The Illinois Department of Transportation’s website offers a massive database of information on the condition of bridges across the state.

But if you search for the railroad bridge that collapsed Wednesday and killed two people in a train derailment on the Glenview-Northbrook border, you won’t find it.

That’s because the state doesn’t oversee railroad bridges. And if you think you can go to the Federal Railroad Administration to get information on the rail bridges it oversees, think again.

Railroads don’t have to routinely provide the agency with the results of inspections they conduct on their own bridges.

Why not? The Federal Transportation Administration says it would be “counterproductive” to require railroads to do so.

Federal officials said the rationale is that it’s in the best interest of railroads to maintain their bridges well, considering the cost of potential accidents, the cost of replacing a bridge and the loss of service of the track over the bridge.

The companies have a “vested interest in maintaining the proper design, inspection, maintenance and repair of their railroad bridges, as they are essential to the flow of commerce and passengers in the United States,” Federal Railroad Administration spokesman Michael England said.

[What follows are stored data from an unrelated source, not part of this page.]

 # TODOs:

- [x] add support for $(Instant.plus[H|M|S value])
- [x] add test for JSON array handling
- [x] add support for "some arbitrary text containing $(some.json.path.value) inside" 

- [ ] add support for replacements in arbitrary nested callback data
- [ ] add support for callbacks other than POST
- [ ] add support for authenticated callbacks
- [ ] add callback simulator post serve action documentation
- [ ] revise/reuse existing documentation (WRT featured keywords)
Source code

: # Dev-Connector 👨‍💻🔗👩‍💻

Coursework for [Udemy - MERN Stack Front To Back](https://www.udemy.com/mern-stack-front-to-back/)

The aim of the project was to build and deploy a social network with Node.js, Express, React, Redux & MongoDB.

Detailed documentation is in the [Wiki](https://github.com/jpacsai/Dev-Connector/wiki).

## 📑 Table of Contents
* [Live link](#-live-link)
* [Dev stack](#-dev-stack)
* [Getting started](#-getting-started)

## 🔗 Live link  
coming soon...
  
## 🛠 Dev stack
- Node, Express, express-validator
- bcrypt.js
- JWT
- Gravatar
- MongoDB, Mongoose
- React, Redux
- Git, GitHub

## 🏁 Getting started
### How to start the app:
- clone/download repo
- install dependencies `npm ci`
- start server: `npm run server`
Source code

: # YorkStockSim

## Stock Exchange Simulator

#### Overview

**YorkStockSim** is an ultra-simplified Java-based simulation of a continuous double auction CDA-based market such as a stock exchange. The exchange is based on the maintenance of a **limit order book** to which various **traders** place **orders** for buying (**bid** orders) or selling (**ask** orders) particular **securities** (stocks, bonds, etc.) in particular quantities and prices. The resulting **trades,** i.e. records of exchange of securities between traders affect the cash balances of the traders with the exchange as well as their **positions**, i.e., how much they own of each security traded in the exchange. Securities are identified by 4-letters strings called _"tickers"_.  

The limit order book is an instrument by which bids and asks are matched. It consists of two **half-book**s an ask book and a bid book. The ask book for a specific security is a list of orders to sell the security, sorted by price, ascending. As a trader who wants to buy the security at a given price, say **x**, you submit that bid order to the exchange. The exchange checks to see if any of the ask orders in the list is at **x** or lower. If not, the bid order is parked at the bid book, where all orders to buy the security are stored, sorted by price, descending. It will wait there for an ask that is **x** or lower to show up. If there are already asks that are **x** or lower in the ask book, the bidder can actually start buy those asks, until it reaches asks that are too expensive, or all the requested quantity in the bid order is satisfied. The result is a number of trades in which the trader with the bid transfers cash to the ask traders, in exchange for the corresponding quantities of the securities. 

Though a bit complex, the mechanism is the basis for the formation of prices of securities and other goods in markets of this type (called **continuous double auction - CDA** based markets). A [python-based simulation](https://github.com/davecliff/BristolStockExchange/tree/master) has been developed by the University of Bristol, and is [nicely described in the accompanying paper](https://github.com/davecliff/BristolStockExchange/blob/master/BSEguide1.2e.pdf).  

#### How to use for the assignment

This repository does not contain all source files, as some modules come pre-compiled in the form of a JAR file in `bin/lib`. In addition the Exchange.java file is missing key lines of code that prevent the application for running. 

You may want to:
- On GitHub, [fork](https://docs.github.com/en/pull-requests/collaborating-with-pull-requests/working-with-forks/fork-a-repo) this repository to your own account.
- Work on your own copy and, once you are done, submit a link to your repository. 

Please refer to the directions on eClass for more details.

Amtrak spokesman Marc Magliari agreed. Freight railroads and Amtrak own and maintain more than 77,000 railroad bridges nationwide.

“I think the rationale has been the railroad companies have a lot to lose if they screw up,” Magliari said. “They have more staff out there for maintenance and inspection and to also combine that with federal inspectors or state inspectors would be duplication.”

Federal law requires railroads to inspect their bridges twice a year. The bridge near Willow and Shermer roads that collapsed Wednesday was reinforced in 2011 and last inspected on April 6, a Union Pacific spokesman said. No defects were found, he said.

The regulations date back to the 1970 Federal Railroad Safety Act, which changed the way railroads operated. For more than a century, the industry self-regulated many of its safety practices. In the 1960s, companies dealt with declining safety standards and were in poor financial condition.

But the 1970 law created regulations for many aspects of railroad safety, and for the first time gave the railroad administration the authority to inspect rail bridges after an accident, as the agency is doing now with last week’s disaster scene on Shermer Road.

Current rail safety rules are a step up from how the industry operated for most of the 20th century. But there are still some rules that could use some review, said Ian Savage, transportation economist and railroad safety expert at Northwestern University.

Savage said the act created very specific rules, like how many rail ties should be on a length of the track, or which union can work on the inspection of freight cars.

But something is missing: “The issue of structures [such as rail bridges] was not of concern in the 1960s and hence there wasn’t any part made into law regarding structures,” Savage said.

Meanwhile, U.S. Rep. Judy Biggert (R-Ill.), who has battled Canadian National over blocked rail crossings in the suburbs, said she’s expecting some answers from Union Pacific about the derailment and collapse.

“Whatever the cause, something went tragically wrong, and I expect that [railroad administration] officials and experts will give this investigation their full attention -- and be prepared to explain their conclusions to Congress,” Biggert said.